# pre n post bfd, svs pb12+



## moreira85 (Jul 10, 2008)

--------------------------------------------------------------------------------

Here are the results of the FR after adding the Behringer.
The blue line is the sub without BFD, the pink line is after I added the Behringer. I may make a few more adjustments, wanted to get your thoughts on this response. looks very good from 16hz to 50hz, any thoughts on the decible drop between 50 to 80hz? Is that normal? this test was done with the sub only, no mains.


----------



## brucek (Apr 11, 2006)

The drop in response in a sub will be as a result of the crossover you have selected in the bass management of your receiver (i.e. 80Hz).

Your response looks fine to me..

brucek


----------



## moreira85 (Jul 10, 2008)

great, thanks for response. Should I not worry about trying fix above 80HZ if I am crossed at 80Hz (for example the dip between 89-100hz?)
Anything esle I should try and tame here?
I have to throw out a huge thanks to the bfd guide that was very very useful.
I still dont have a grasp on bandwidth but i just played with it and started at a bw of 2 then 4 and gradually increased to use the best settings.


----------



## recruit (May 9, 2009)

your response is for the sub only so it will roll off quickly, the speakers should blend in at the crossover point and this all depends how good the room is and the acoustics in the room, ref to your graph that response looks good...you could run the test tone with the other speakers engaged and it will give you an idea of the response, also if you can use a test disc like AVIA it has good sweep tones which will also give you an idea how well the sub and speakers integrate with each other...

slight movement/positioning of the speakers can help in smoothing out integration with the speakers and sub..


----------



## moreira85 (Jul 10, 2008)

thanks, I have AVIA II and will try later to see how well they blend. If an adjustment is needed i should adjust the mains or positioning of mains since the sub response looks good? with the mains and sub should the freq response be a pretty flat line all the way across the Frequency range?

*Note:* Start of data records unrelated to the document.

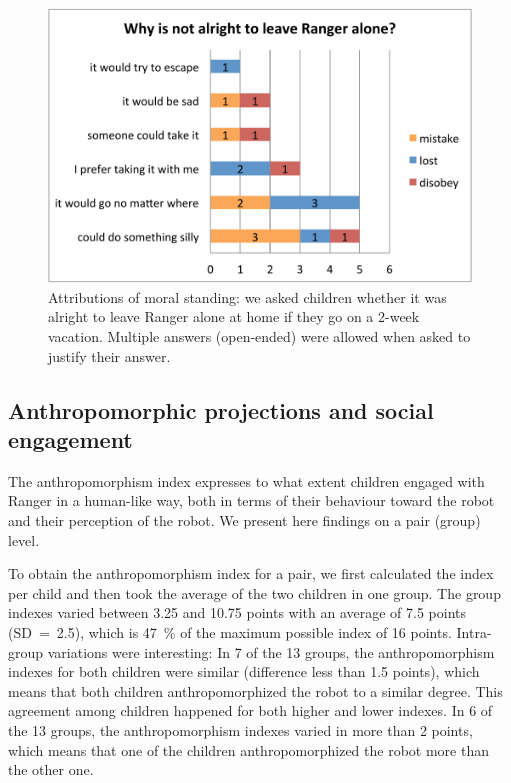 \documentclass{sig-alternate}
\begin{document}
\begin{figure}[!h]
    \centering 
    \includegraphics[width=1.0\linewidth]{domino-leave-why.pdf}
    \caption{\small Attributions of moral
        standing: we asked children whether it was alright to leave Ranger
        alone at home if they go on a 2-week vacation. Multiple answers
        (open-ended) were allowed when asked to justify their answer.}

    \label{fig:domino-leave-alone} 
\end{figure}

\subsection{Anthropomorphic projections and social engagement}

The anthropomorphism index expresses to what extent children engaged with Ranger
in a human-like way, both in terms of their behaviour toward the robot and their
perception of the robot. We present here findings on a pair (group) level.

To obtain the anthropomorphism index for a pair, we first calculated the index
per child and then took the average of the two children in one group.  The group
indexes varied between 3.25 and 10.75 points with an average of 7.5 points
(SD~=~2.5), which is 47~\% of the maximum possible index of 16 points.
Intra-group variations were interesting: In 7 of the 13 groups, the
anthropomorphism indexes for both children were similar (difference less than
1.5 points), which means that both children anthropomorphized the robot to a
similar degree. This agreement among children happened for both higher and lower
indexes. In 6 of the 13 groups, the anthropomorphism indexes varied in more than
2 points, which means that one of the children anthropomorphized the robot more
than the other one.
\end{document}

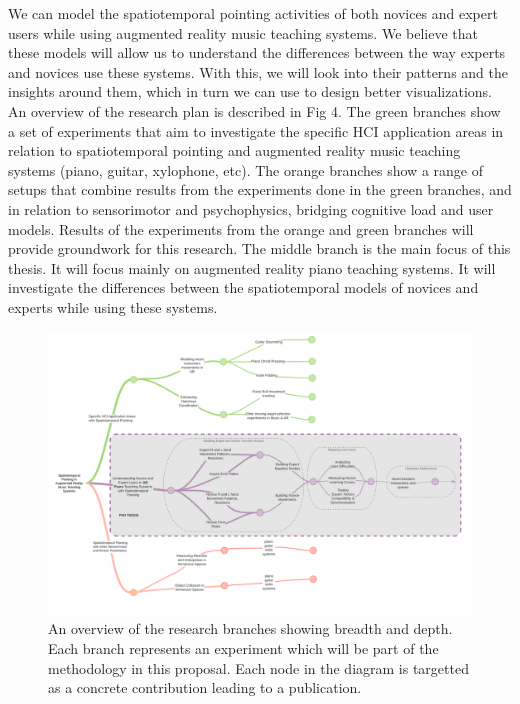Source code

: \documentclass[manuscript,screen]{acmart}
\begin{document}
We can model the spatiotemporal pointing activities of both novices and expert users while using augmented reality music teaching systems. We believe that these models will allow us to understand the differences between the way experts and novices use these systems. With this, we will look into their patterns and the insights around them, which in turn we can use to design better visualizations. An overview of the research plan is described in Fig 4. The green branches show a set of experiments that aim to investigate the specific HCI application areas in relation to spatiotemporal pointing and augmented reality music teaching systems (piano, guitar, xylophone, etc). The orange branches show a range of setups that combine results from the experiments done in the green branches, and in relation to sensorimotor and psychophysics, bridging cognitive load and user models. Results of the experiments from the orange and green branches will provide groundwork for this research. The middle branch is the main focus of this thesis. It will focus mainly on augmented reality piano teaching systems. It will investigate the differences between the spatiotemporal models of novices and experts while using these systems. \\
\begin{landscape}
\begin{figure}[h]
\centering
 \includegraphics[width=\columnwidth\textheight]{figures/branches.png}
    \caption{An overview of the research branches showing breadth and depth. Each branch represents an experiment which will be part of the methodology in this proposal. Each node in the diagram is targetted  as a concrete contribution leading to a publication.
 }\label{fig:branches}
\end{figure}
\end{landscape}
\end{document}
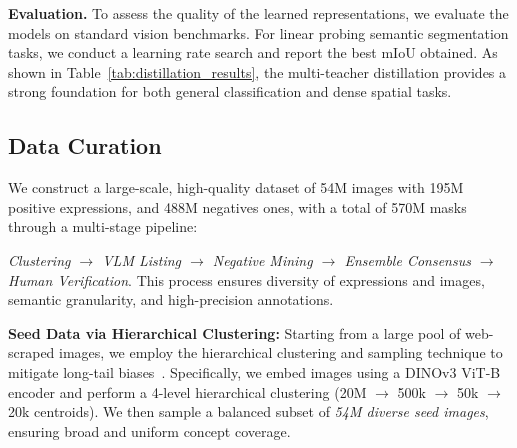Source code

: \noindent \textbf{Evaluation.} To assess the quality of the learned representations, we evaluate the models on standard vision benchmarks. For linear probing semantic segmentation tasks, we conduct a learning rate search and report the best mIoU obtained. As shown in Table~\ref{tab:distillation_results}, the multi-teacher distillation provides a strong foundation for both general classification and dense spatial tasks.

\begin{table}[t]
\centering
\caption{Performance of the two dense models initialized via multi-teacher distillation. All evaluations are run at $512\times512$ maximum number of pixels.\vspace{-0.2cm}}
\setlength{\tabcolsep}{6pt}
\label{tab:distillation_results}
\end{table}




\subsection{Data Curation}

\noindent We construct a large-scale, high-quality dataset of 54M images with 195M positive expressions, and 488M negatives ones, with a total of 570M masks through a multi-stage pipeline: 

\noindent \textit{Clustering $\to$ VLM Listing $\to$ Negative Mining $\to$ Ensemble Consensus $\to$ Human Verification}. This process ensures diversity of expressions and images, semantic granularity, and high-precision annotations.

\noindent \textbf{Seed Data via Hierarchical Clustering:}
Starting from a large pool of web-scraped images, we employ the hierarchical clustering and sampling technique to mitigate long-tail biases~\citep{vo2024automatic}. Specifically, we embed images using a DINOv3 ViT-B encoder and perform a 4-level hierarchical clustering (20M $\to$ 500k $\to$ 50k $\to$ 20k centroids). We then sample a balanced subset of \textit{54M diverse seed images}, ensuring broad and uniform concept coverage.

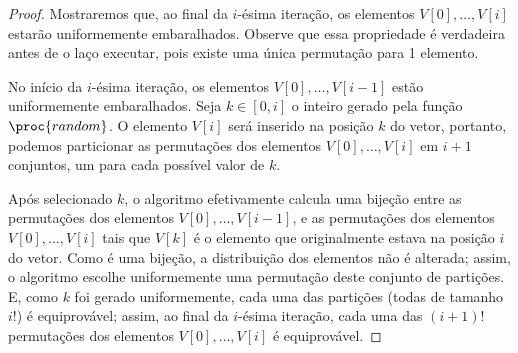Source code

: \begin{proof}
    Mostraremos que, ao final da $i$-ésima iteração,
    os elementos $V[0], \dots, V[i]$
    estarão uniformemente embaralhados.
    Observe que essa propriedade é verdadeira antes de o laço executar,
    pois existe uma única permutação para 1 elemento.

    No início da $i$-ésima iteração,
    os elementos $V[0], \dots, V[i-1]$
    estão uniformemente embaralhados.
    Seja $k \in [0, i]$ o inteiro gerado pela função $\proc{random}$.
    O elemento $V[i]$ será inserido na posição $k$ do vetor,
    portanto,
    podemos particionar as permutações dos elementos $V[0], \dots, V[i]$
    em $i+1$ conjuntos,
    um para cada possível valor de $k$.

    Após selecionado $k$,
    o algoritmo efetivamente calcula uma bijeção entre
    as permutações dos elementos $V[0], \dots, V[i-1]$,
    e as permutações dos elementos $V[0], \dots, V[i]$ tais que 
    $V[k]$ é o elemento que originalmente estava na posição $i$ do vetor.
    Como é uma bijeção,
    a distribuição dos elementos não é alterada;
    assim, o algoritmo escolhe uniformemente uma permutação
    deste conjunto de partições.
    E, como $k$ foi gerado uniformemente,
    cada uma das partições (todas de tamanho $i!$) é equiprovável;
    assim, ao final da $i$-ésima iteração,
    cada uma das $(i+1)!$ permutações dos elementos $V[0], \dots, V[i]$
    é equiprovável.
\end{proof}
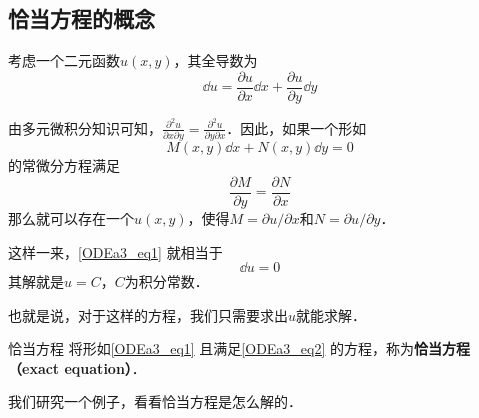 

\subsection{恰当方程的概念}

考虑一个二元函数$u(x, y)$，其全导数为
\begin{equation}
\dd u=\frac{\partial u}{\partial x}\dd x+\frac{\partial u}{\partial y}\dd y
\end{equation}

由多元微积分知识可知，$\frac{\partial^2 u}{\partial x\partial y}=\frac{\partial^2 u}{\partial y\partial x}$．因此，如果一个形如
\begin{equation}\label{ODEa3_eq1}
M(x, y)\dd x+N(x, y)\dd y=0
\end{equation}
的常微分方程满足
\begin{equation}\label{ODEa3_eq2}
\frac{\partial M}{\partial y}=\frac{\partial N}{\partial x}
\end{equation}
那么就可以存在一个$u(x, y)$，使得$M=\partial u/\partial x$和$N=\partial u/\partial y$．

这样一来，\autoref{ODEa3_eq1} 就相当于
\begin{equation}
\dd u=0
\end{equation}
其解就是$u=C$，$C$为积分常数．

也就是说，对于这样的方程，我们只需要求出$u$就能求解．

\begin{definition}{恰当方程}
将形如\autoref{ODEa3_eq1} 且满足\autoref{ODEa3_eq2} 的方程，称为\textbf{恰当方程（exact equation）}．
\end{definition}

我们研究一个例子，看看恰当方程是怎么解的．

Last question, I used the test tones from 16 to 160 done in 1/6 octave, because i didnt test every singe frequency like 16, 17 18, 19,20,21,22,23 24 etc what are the chances there could be a dip or peak in between those range of say 16, 18, 20, 22, 25, 28, 31.5 etc.


----------



## recruit (May 9, 2009)

moreira85 said:


> thanks, I have AVIA II and will try later to see how well they blend. If an adjustment is needed i should adjust the mains or positioning of mains since the sub response looks good? with the mains and sub should the freq response be a pretty flat line all the way across the Frequency range?
> 
> Last question, I used the test tones from 16 to 160 done in 1/6 octave, because i didnt test every singe frequency like 16, 17 18, 19,20,21,22,23 24 etc what are the chances there could be a dip or peak in between those range of say 16, 18, 20, 22, 25, 28, 31.5 etc.


A dead flat response is not always the best sound it just depends, manufacturers of speakers and subs will always give an indication usually of the speakers response + or - 3db over a given freqency range, this is how we measure the performance but due to room acoustics as you well know there can be some nasty room modes which will cause distortion of the speakers response, ideally we should aim for a flattish response but dont get too hung up on it, your ears are the best measuring tool availible...

Dont worry about the 1/6th octave measurments as they are sufficient to get what you want done correctly...


----------